Nuovo mercato elettrico UE, intesa a metà

(Rinnovabili.it) – Per un capitolo che si chiude – la revisione della direttiva energia rinnovabili – un altro se ne apre generando una nuova scia di polemiche. É il caso della proposta normativa per un nuovo mercato elettrico UE su cui ieri i ventisette ministri europei dell’Energia avrebbero dovuto votare una posizione condivisa. Ma l’accordo è in parte saltato. Il Consiglio ha definito il proprio orientamento generale unicamente sul REMIT, ossia la proposta di regolamento relativo all’integrità e alla trasparenza del mercato dell’energia all’ingrosso. Per il più ampio provvedimento di riforma del mercato elettrico europeo è invece un nulla di fatto. Il motivo? Ancora una volta il conflitto tra diversi interessi nazionali.

Il vero pomo della discordia sarebbe stata la proposta di estendere agli impianti al carbone i sussidi di capacità eliminando l’attuale limite emissivo. Una deroga concessa solo in precise circostanze ma che ha fatto infuriare una serie di paesi, Austria, Belgio e Germania in primis.

Contratti per differenza alle vecchie centrali nucleari?

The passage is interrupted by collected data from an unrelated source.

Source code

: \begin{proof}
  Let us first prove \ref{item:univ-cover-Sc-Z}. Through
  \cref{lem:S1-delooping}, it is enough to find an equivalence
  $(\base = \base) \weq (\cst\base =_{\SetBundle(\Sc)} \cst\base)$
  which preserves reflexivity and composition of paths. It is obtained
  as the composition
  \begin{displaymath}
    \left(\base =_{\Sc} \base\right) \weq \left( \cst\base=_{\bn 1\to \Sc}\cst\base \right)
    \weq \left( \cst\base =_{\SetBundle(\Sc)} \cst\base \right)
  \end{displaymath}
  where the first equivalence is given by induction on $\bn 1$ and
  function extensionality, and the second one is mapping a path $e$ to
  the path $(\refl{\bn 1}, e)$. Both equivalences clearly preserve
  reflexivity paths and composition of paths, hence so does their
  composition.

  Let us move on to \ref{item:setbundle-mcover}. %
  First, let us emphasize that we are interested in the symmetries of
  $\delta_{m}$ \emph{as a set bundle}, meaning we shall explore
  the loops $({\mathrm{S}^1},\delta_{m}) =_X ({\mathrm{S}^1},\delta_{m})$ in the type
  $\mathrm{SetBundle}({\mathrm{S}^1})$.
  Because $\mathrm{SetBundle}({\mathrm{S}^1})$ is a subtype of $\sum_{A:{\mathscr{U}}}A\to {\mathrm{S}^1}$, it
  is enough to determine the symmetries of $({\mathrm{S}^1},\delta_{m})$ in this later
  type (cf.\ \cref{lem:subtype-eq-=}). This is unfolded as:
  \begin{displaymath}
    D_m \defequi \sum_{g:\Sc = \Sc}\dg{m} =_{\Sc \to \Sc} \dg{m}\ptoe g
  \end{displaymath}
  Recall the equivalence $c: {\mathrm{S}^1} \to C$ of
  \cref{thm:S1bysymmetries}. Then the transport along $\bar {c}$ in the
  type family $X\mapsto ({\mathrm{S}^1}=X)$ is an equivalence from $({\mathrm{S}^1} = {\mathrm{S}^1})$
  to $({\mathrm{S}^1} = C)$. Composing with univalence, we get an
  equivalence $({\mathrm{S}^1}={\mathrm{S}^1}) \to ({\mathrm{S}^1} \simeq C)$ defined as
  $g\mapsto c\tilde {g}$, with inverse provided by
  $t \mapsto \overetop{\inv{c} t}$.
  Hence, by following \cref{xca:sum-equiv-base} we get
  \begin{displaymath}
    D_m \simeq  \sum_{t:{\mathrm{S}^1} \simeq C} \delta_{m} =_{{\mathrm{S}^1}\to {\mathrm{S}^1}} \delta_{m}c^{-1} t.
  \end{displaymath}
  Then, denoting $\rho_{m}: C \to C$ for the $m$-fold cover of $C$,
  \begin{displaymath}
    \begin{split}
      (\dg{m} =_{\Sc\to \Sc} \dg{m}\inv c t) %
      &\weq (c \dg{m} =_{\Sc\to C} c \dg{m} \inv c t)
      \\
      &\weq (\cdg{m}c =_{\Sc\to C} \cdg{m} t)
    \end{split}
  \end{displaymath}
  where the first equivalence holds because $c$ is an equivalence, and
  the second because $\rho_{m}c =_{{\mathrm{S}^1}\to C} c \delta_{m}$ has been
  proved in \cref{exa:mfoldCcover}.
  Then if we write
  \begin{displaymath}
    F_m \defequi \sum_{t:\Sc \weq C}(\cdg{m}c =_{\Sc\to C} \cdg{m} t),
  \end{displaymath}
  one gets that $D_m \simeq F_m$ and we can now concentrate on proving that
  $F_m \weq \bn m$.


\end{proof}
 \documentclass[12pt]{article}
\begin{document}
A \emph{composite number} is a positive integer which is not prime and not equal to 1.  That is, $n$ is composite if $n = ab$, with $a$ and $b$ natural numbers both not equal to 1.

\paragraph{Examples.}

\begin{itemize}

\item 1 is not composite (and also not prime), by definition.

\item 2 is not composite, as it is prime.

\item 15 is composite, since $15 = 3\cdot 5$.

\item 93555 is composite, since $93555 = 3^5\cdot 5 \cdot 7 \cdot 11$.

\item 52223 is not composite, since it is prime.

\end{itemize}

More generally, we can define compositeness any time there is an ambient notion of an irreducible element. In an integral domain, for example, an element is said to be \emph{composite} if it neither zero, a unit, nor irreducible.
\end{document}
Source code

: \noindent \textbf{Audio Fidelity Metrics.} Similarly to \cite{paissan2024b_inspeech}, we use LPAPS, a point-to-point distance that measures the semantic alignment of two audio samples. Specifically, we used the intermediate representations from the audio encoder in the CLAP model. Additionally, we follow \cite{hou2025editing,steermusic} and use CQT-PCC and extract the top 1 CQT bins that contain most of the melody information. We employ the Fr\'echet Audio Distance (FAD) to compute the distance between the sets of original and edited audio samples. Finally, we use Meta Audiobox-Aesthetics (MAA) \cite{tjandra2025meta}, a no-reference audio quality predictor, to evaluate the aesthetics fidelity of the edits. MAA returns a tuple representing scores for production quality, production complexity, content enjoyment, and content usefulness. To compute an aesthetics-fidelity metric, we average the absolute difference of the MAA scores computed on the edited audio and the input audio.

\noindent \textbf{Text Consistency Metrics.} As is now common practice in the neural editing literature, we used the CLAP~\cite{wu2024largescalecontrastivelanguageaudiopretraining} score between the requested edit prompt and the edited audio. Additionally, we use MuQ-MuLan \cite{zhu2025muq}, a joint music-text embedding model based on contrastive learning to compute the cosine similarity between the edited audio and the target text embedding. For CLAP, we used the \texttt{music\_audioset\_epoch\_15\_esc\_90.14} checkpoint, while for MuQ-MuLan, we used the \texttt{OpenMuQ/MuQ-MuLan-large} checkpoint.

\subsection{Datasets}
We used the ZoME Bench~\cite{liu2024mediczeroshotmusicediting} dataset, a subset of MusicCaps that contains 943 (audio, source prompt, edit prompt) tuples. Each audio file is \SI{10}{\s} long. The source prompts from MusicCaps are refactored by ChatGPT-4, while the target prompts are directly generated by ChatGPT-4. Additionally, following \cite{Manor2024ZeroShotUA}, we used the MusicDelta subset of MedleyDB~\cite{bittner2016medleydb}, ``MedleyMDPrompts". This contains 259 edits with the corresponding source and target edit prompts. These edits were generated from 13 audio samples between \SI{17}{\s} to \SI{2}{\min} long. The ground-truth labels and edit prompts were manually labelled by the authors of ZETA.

Tuttavia a creare problemi è stata anche un’altra questione: i contratti per differenza (CfD). Si tratta tratta di contratti a lungo termine (intorno ai 15 anni) stipulati tra il produttore di energia rinnovabile e un ente di proprietà del governo. Nei sistemi “a due vie” sono assegnati tramite aste competitive e si basano su una differenza tra il prezzo di mercato e un “prezzo di esercizio” concordato nella gara stessa. Sono solitamente usati per sostenere i nuovi impianti rinnovabili garantendo una remunerazione “fissa” nel tempo. Nel dettaglio ai vincitori spetta il cosiddetto strike price (prezzo di esercizio). Nel caso il prezzo all’ingrosso dell’energia elettrica sia inferiore a quello di esercizio, l’impianto riceverà un’integrazione pari alla differenza tra i due. Se superiore invece, l’impianto deve invece restituire la differenza al governo. 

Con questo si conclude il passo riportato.